The federal Ninth Circuit Court of Appeals' decision striking down California's Proposition 8 attempt to take away marital rights from same-sex couples sends a strong immigration-reform message to Congress: it's time to allow U.S. citizens lawfully married to same-sex partners the opportunity to apply for lawful immigrant status. Under current law, prospective immigrants who want to immigrate through marriage can only do so if they are parties to a heterosexual relationship.
The history of the treatment of gays and lesbians under U.S. immigration laws is sordid. Beginning in 1917 with language directed at persons who were of "psychopathic inferiority" or "afflicted with psychopathic personality," Congress targeted gays and lesbians for immigration exclusion. Legislators reaffirmed their malevolence in 1965 with language excluding those with "sexual deviation." The constitutionality of the exclusion of homosexuals was upheld in Boutilier v. INS (1967), a deportation case. Even though Clive Boutilier had become a lawful immigrant, the Supreme Court determined that the legislative history of the exclusion laws indicated "beyond a shadow of a doubt" that Congress intended to exclude immigrants who were homosexuals via the "psychopathic personality" provision. As a result, the Court order Mr. Boutilier deported, because prior to his entry in the United States when he was twenty-one years old, he had engaged in homosexual activity. Since he was excludable at the time of his immigration, he could now be deported. After lengthy administrative battles within the Immigration and Naturalization Service and the Public Health Service as well as judicial challenges, the exclusion ground finally was removed in 1990.
However, immigrant visas (green cards) for spouses U.S. citizens or lawful permanent residents continue to be limited to spouses of the opposite sex. Ironically, in another Ninth Circuit Court of Appeals decision back in 1981 (Adams v. Howerton), the court ruled that the term "spouse" as used in the Immigration and Nationality Act was limited to marriages involving heterosexual relations. The court found that Congress had a rational basis for that limitation because "homosexual marriages never produce offspring, because they are not recognized in most, if in any, states, or because they violate traditional and often prevailing social mores." Even though times have changed since 1981, the Adams v. Howerton interpretation of the immigration laws prevails. As a result, the threat to deport the foreign national partner in such marriages continue. For example, Anthony Makk, an Australian citizen married to U.S. citizen Bradford Wells, only recently received a deportation reprieve. Makk, who is the primary caregiver to his AIDS-afflicted spouse, was ordered deported last summer, but has been permitted to remain another two years. Wells previously told the San Francisco Chronicle:
I'm married just like any other married person in this country.... At this point, the government can come in and take my husband and deport him. It's infuriating. It's upsetting. I have no power, no right to keep my husband in this country. I love this country, I live here, I pay taxes and I have no right to share my home with the person I married.

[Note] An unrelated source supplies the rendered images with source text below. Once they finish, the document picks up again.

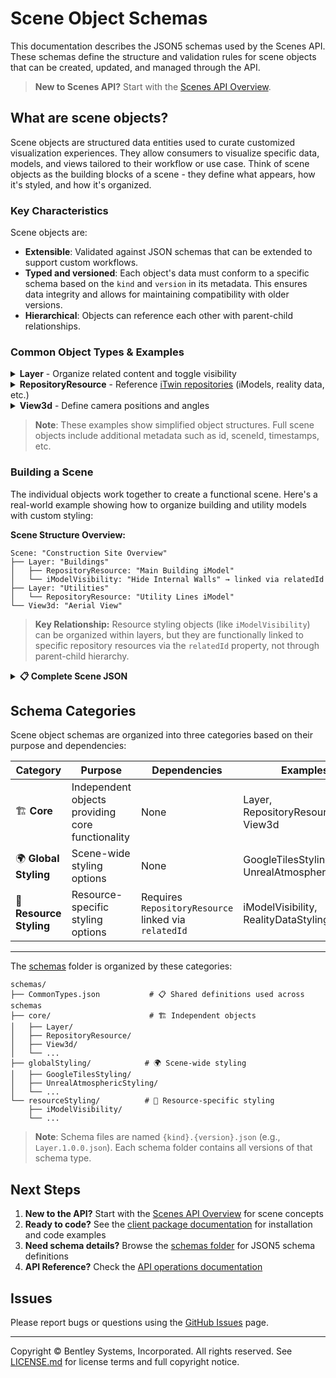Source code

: # Scene Object Schemas

This documentation describes the JSON5 schemas used by the Scenes API. These schemas define the structure and validation rules for scene objects that can be created, updated, and managed through the API.

> **New to Scenes API?** Start with the [Scenes API Overview](https://developer.bentley.com/apis/scenes/overview/).

## What are scene objects?

Scene objects are structured data entities used to curate customized visualization experiences. They allow consumers to visualize specific data, models, and views tailored to their workflow or use case.
Think of scene objects as the building blocks of a scene - they define what appears, how it's styled, and how it's organized.

### Key Characteristics

Scene objects are:

- **Extensible**: Validated against JSON schemas that can be extended to support custom workflows.
- **Typed and versioned**: Each object's data must conform to a specific schema based on the `kind` and `version` in its metadata. This ensures data integrity and allows for maintaining compatibility with older versions.
- **Hierarchical**: Objects can reference each other with parent-child relationships.

### Common Object Types & Examples

<details>
<summary><strong>Layer</strong> - Organize related content and toggle visibility</summary>

```json
{
  "kind": "Layer",
  "version": "1.0.0",
  "data": {
    "visible": true,
    "displayName": "Exton Campus - Main Building"
  }
}
```

</details>

<details>
<summary><strong>RepositoryResource</strong> - Reference <a href="https://developer.bentley.com/apis/itwins/overview/#itwin-repositories">iTwin repositories</a> (iModels, reality data, etc.)</summary>

```json
{
  "displayName": "Main Building Model",
  "kind": "RepositoryResource",
  "version": "1.0.0",
  "iTwinId": "fa6e86b2-da9a-4fdc-a1bd-4a707b696d32",
  "data": {
    "class": "iModels",
    "repositoryId": "iModels",
    "id": "c2fdfb84-bedb-409d-8527-fe519c85abe2",
    "visible": true
  }
}
```

</details>

<details>
<summary><strong>View3d</strong> - Define camera positions and angles</summary>

```json
{
  "displayName": "Default View",
  "kind": "View3d",
  "version": "1.0.0",
  "data": {
    "position": {
      "x": -17.90,
      "y": 20.51,
      "z": -12.33
    },
    "aspectRatio": 1.33,
    "direction": {
      "x": 0.5,
      "y": -0.5,
      "z": 0
    },
    "up": {
      "x": 0,
      "y": 1,
      "z": 0
    },
    "near": 0,
    "far": 100,
    "ecefTransform": [
      1, 0, 0, 0,
      0, 1, 0, 0,
      0, 0, 1, 0,
      0, 0, 0, 1
    ]
  }
}
```

</details>


> **Note**: These examples show simplified object structures. Full scene objects include additional metadata such as id, sceneId, timestamps, etc.


### Building a Scene

The individual objects work together to create a functional scene. Here's a real-world example showing how to organize building and utility models with custom styling:

**Scene Structure Overview:**
```
Scene: "Construction Site Overview"
├── Layer: "Buildings"
│   ├── RepositoryResource: "Main Building iModel"
│   └── iModelVisibility: "Hide Internal Walls" → linked via relatedId
├── Layer: "Utilities"
│   └── RepositoryResource: "Utility Lines iModel"
└── View3d: "Aerial View"
```

> **Key Relationship:** Resource styling objects (like `iModelVisibility`) can be organized within layers, but they are functionally linked to specific repository resources via the `relatedId` property, not through parent-child hierarchy.

<details>
<summary><strong>📋 Complete Scene JSON</strong></summary>


```json
{
  "id": "8c361895-93ee-4e52-ba61-f51f2efa88f3",
  "displayName": "Construction Site Overview",
  "iTwinId": "64060a14-d545-4fff-b3b0-4c31291e7a00",
  "sceneData": {
    "objects": [
      // Layer: Buildings - Controls visibility of building-related content
      {
        "id": "709f6a9d-d791-4e6c-9154-1b8fffbab3c1",
        "kind": "Layer",
        "version": "1.0.0",
        "data": {
          "visible": true,
          "displayName": "Buildings"
        }
      },

      // RepositoryResource: Main Building iModel
      {
        "id": "0e5751c6-2846-4637-9de4-5e486968c8b2",
        "displayName": "Main Building iModel",
        "kind": "RepositoryResource",
        "version": "1.0.0",
        "parentId": "709f6a9d-d791-4e6c-9154-1b8fffbab3c1", // References Buildings Layer
        "iTwinId": "64060a14-d545-4fff-b3b0-4c31291e7a00",
        "data": {
          "class": "iModels",
          "repositoryId": "iModels",
          "id": "ba9bdbbf-59f9-41aa-a4e3-6fbd8d6bd068",
          "visible": true
        }
      },

      // iModelVisibility: Styling for Main Building iModel
      {
        "id": "8d4ce395-cc6b-46da-bc93-6c166bb22e96",
        "displayName": "Hide Internal Walls",
        "kind": "iModelVisibility",
        "version": "1.0.0",
        "parentId": "709f6a9d-d791-4e6c-9154-1b8fffbab3c1",  // Organized under Buildings Layer
        "relatedId": "0e5751c6-2846-4637-9de4-5e486968c8b2", // Styles the Main Building iModel
        "data": {
          "categories": {
            "shownList": "",
            "hiddenList": "+300000000A0+ED1+3*2+4+D+3*2+8+4*3+3*5+2+3*4+4+3*2+4*2+3*3+5+4+5+4+8+3*2+5+4+7F",
          },
          "models": {
            "shownList": "",
            "hiddenList": "+20000000002",
          }
        }
      },

      // Layer: Utilities - Controls visibility of utility-related content
      {
        "id": "3bc3a0c0-75e8-498b-901a-7290f57f7b40",
        "kind": "Layer",
        "version": "1.0.0",
        "data": {
          "visible": true,
          "displayName": "Utilities"
        }
      },

      // RepositoryResource: Utility Lines iModel
      {
        "id": "c03b3685-338a-45f3-8b84-9ee0551515a9",
        "displayName": "Utility Lines iModel",
        "kind": "RepositoryResource",
        "version": "1.0.0",
        "parentId": "3bc3a0c0-75e8-498b-901a-7290f57f7b40", // References Utilities Layer
        "iTwinId": "64060a14-d545-4fff-b3b0-4c31291e7a00",
        "data": {
          "class": "iModels",
          "repositoryId": "iModels",
          "id": "6bbcf593-6160-4d83-9c07-1a69e4cc29fb",
          "visible": true
        }
      },

      // View3d: Global camera position and view settings
      {
        "id": "46db6358-d6a4-4ea4-85f9-9f66a2f80860",
        "displayName": "Aerial View",
        "kind": "View3d",
        "version": "1.0.0",
        "data": {
          "position": {
            "x": -50.0,
            "y": 75.0,
            "z": 150.0
          },
          "isOrthographic": false,
          "aspectRatio": 1.33,
          "direction": {
            "x": 0.2,
            "y": 0.2,
            "z": -0.96
          },
          "up": {
            "x": 0,
            "y": 1,
            "z": 0
          },
          "near": 1,
          "far": 1000,
          "ecefTransform": [
            1, 0, 0, 0,
            0, 1, 0, 0,
            0, 0, 1, 0,
            0, 0, 0, 1
          ]
        }
      }
    ]
  }
}
```

</details>


## Schema Categories

Scene object schemas are organized into three categories based on their purpose and dependencies:

| Category | Purpose | Dependencies | Examples |
|----------|---------|--------------|----------|
| 🏗️ **Core** | Independent  objects providing core functionality  | None | Layer, RepositoryResource, View3d |
| 🌍 **Global Styling** | Scene-wide styling options | None | GoogleTilesStyling, UnrealAtmosphericStyling |
| 🎨 **Resource Styling** | Resource-specific styling options | Requires `RepositoryResource` linked via `relatedId` | iModelVisibility, RealityDataStyling |

---


The [schemas](./schemas) folder is organized by these categories:

```
schemas/
├── CommonTypes.json           # 📋 Shared definitions used across schemas
├── core/                      # 🏗️ Independent objects
│   ├── Layer/
│   ├── RepositoryResource/
│   ├── View3d/
│   └── ...
├── globalStyling/            # 🌍 Scene-wide styling
│   ├── GoogleTilesStyling/
│   ├── UnrealAtmosphericStyling/
│   └── ...
└── resourceStyling/          # 🎨 Resource-specific styling
    ├── iModelVisibility/
    └── ...
```

> **Note**: Schema files are named `{kind}.{version}.json` (e.g., `Layer.1.0.0.json`). Each schema folder contains all versions of that schema type.

## Next Steps

1. **New to the API?** Start with the [Scenes API Overview](https://developer.bentley.com/apis/scenes/overview/) for scene concepts
2. **Ready to code?** See the [client package documentation](../packages/scenes-client/README.md) for installation and code examples
3. **Need schema details?** Browse the [schemas folder](./schemas/) for JSON5 schema definitions
4. **API Reference?** Check the [API operations documentation](https://developer.bentley.com/apis/scenes/operations/)


## Issues
Please report bugs or questions using the [GitHub Issues](./issues) page.

---

Copyright © Bentley Systems, Incorporated. All rights reserved. See [LICENSE.md](./LICENSE.md) for license terms and full copyright notice.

The Obama administration announced last summer that "prosecutorial discretion" could be exercised to halt the deportation of prospective immigrants in same-sex relations (along with DREAM Act students and others). However, the results have been inconsistent, and some ICE officers have been outspoken in their criticism of these internal orders. As a result, U.S. citizens and lawful residents with same-sex partners who have overstayed nonimmigrant visas or who are otherwise undocumented immigrants live in constant fear that their partner may be deported. True, the Obama folks have spoken out against the Defense of Marriage Act, which is a relevant statement. But we need specific legislation to resolve the issue once and for all.

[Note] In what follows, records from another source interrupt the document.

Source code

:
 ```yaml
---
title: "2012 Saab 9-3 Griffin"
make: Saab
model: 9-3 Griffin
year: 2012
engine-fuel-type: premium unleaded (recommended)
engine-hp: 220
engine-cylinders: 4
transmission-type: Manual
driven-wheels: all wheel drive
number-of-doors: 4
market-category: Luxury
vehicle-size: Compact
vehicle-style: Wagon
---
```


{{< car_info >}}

The way out of this inequity is the Uniting American Families Act (UAFA). UAFA would allow U.S. citizens and lawful permanent residents to sponsor their same-sex partners for immigration to the United States. The bill (and its predecessor) has been introduced into every subsequent Congress since the year 2000. Every year support has increased, and in the last Congress, more co-sponsors than ever before were garnered. In the 111th Congress (2009-2010), there was a record-breaking 135 co-sponsors in the House. And today there are more than 20 co-sponsors in the Senate. UAFA would amend the immigration laws by simply adding the term "permanent partner" in sections where "spouse" appears, thus ensuring that a non-citizen permanent partner may receive the same immigration benefits that a non-citizen spouse now receives.

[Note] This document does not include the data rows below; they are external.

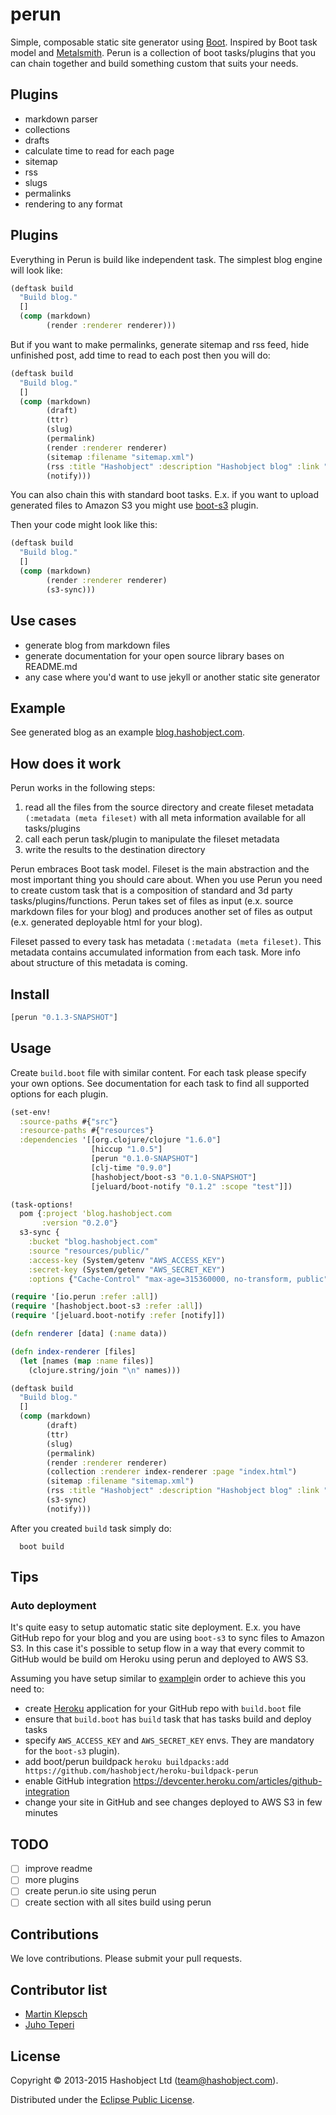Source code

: # perun

Simple, composable static site generator using [Boot](http://boot-clj.com/).
Inspired by Boot task model and [Metalsmith](http://www.metalsmith.io/).
Perun is a collection of boot tasks/plugins that you can chain together and build something custom
that suits your needs.

## Plugins

 - markdown parser
 - collections
 - drafts
 - calculate time to read for each page
 - sitemap
 - rss
 - slugs
 - permalinks
 - rendering to any format

## Plugins

Everything in Perun is build like independent task. The simplest blog engine will look like:

```clojure
(deftask build
  "Build blog."
  []
  (comp (markdown)
        (render :renderer renderer)))

```

But if you want to make permalinks, generate sitemap and rss feed, hide unfinished post, add time to read to each post then you will do:

```clojure
(deftask build
  "Build blog."
  []
  (comp (markdown)
        (draft)
        (ttr)
        (slug)
        (permalink)
        (render :renderer renderer)
        (sitemap :filename "sitemap.xml")
        (rss :title "Hashobject" :description "Hashobject blog" :link "http://blog.hashobject.com")
        (notify)))
```
You can also chain this with standard boot tasks. E.x. if you want to upload generated files to Amazon S3 you might use
[boot-s3](https://github.com/hashobject/boot-s3) plugin.

Then your code might look like this:
```clojure
(deftask build
  "Build blog."
  []
  (comp (markdown)
        (render :renderer renderer)
        (s3-sync)))
```


## Use cases

 - generate blog from markdown files
 - generate documentation for your open source library bases on README.md
 - any case where you'd want to use jekyll or another static site generator

## Example

See generated blog as an example [blog.hashobject.com](https://github.com/hashobject/blog.hashobject.com/blob/master/build.boot).

## How does it work

Perun works in the following steps:

  1. read all the files from the source directory and create fileset metadata `(:metadata (meta fileset)` with all meta information available for all tasks/plugins
  2. call each perun task/plugin to manipulate the fileset metadata
  3. write the results to the destination directory

Perun embraces Boot task model. Fileset is the main abstraction and the most important thing you should care about.
When you use Perun you need to create custom task that is a composition of standard and 3d party tasks/plugins/functions. Perun takes set of files as input (e.x. source markdown files for your blog) and produces another set of files as output (e.x. generated deployable html for your blog).

Fileset passed to every task has metadata `(:metadata (meta fileset)`. This metadata contains accumulated information from each task. More info about structure of this metadata is coming.

## Install

```clojure
[perun "0.1.3-SNAPSHOT"]
```

## Usage

Create `build.boot` file with similar content. For each task please specify your own options.
See documentation for each task to find all supported options for each plugin.

```clojure
(set-env!
  :source-paths #{"src"}
  :resource-paths #{"resources"}
  :dependencies '[[org.clojure/clojure "1.6.0"]
                  [hiccup "1.0.5"]
                  [perun "0.1.0-SNAPSHOT"]
                  [clj-time "0.9.0"]
                  [hashobject/boot-s3 "0.1.0-SNAPSHOT"]
                  [jeluard/boot-notify "0.1.2" :scope "test"]])

(task-options!
  pom {:project 'blog.hashobject.com
       :version "0.2.0"}
  s3-sync {
    :bucket "blog.hashobject.com"
    :source "resources/public/"
    :access-key (System/getenv "AWS_ACCESS_KEY")
    :secret-key (System/getenv "AWS_SECRET_KEY")
    :options {"Cache-Control" "max-age=315360000, no-transform, public"}})

(require '[io.perun :refer :all])
(require '[hashobject.boot-s3 :refer :all])
(require '[jeluard.boot-notify :refer [notify]])

(defn renderer [data] (:name data))

(defn index-renderer [files]
  (let [names (map :name files)]
    (clojure.string/join "\n" names)))

(deftask build
  "Build blog."
  []
  (comp (markdown)
        (draft)
        (ttr)
        (slug)
        (permalink)
        (render :renderer renderer)
        (collection :renderer index-renderer :page "index.html")
        (sitemap :filename "sitemap.xml")
        (rss :title "Hashobject" :description "Hashobject blog" :link "http://blog.hashobject.com")
        (s3-sync)
        (notify)))
```

After you created `build` task simply do:

```
  boot build
```

## Tips

### Auto deployment

It's quite easy to setup automatic static site deployment.
E.x. you have GitHub repo for your blog and you are using `boot-s3` to sync files to Amazon S3.
In this case it's possible to setup flow in a way that every commit to GitHub would be build om Heroku using
perun and deployed to AWS S3.

Assuming you have setup similar to [example](https://github.com/hashobject/blog.hashobject.com/blob/master/build.boot#L31)in order to achieve this you need to:
 - create [Heroku](heroku.com) application for your GitHub repo with `build.boot` file
 - ensure that `build.boot` has `build` task that has tasks build and deploy tasks
 - specify `AWS_ACCESS_KEY` and `AWS_SECRET_KEY` envs. They are mandatory for the `boot-s3` plugin).
 - add boot/perun buildpack `heroku buildpacks:add https://github.com/hashobject/heroku-buildpack-perun`
 - enable GitHub integration https://devcenter.heroku.com/articles/github-integration
 - change your site in GitHub and see changes deployed to AWS S3 in few minutes


## TODO

  - [ ] improve readme
  - [ ] more plugins
  - [ ] create perun.io site using perun
  - [ ] create section with all sites build using perun

## Contributions

We love contributions. Please submit your pull requests.

## Contributor list

- [Martin Klepsch](https://github.com/martinklepsch)
- [Juho Teperi](https://github.com/Deraen)

## License

Copyright © 2013-2015 Hashobject Ltd (team@hashobject.com).

Distributed under the [Eclipse Public License](http://opensource.org/licenses/eclipse-1.0).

Can the Ninth Circuit Court of Appeals' decision lead the way to this much-need social justice reform? Certainly not alone. As much as anyone, I am skeptical that a single court decision or lawsuit can bring about lasting social change. But the decision is an important sign of the times that invites all of us as well as our Congressional leaders to push for reform sooner rather than later. There is no turning back on the eventuality that UAFA will be enacted.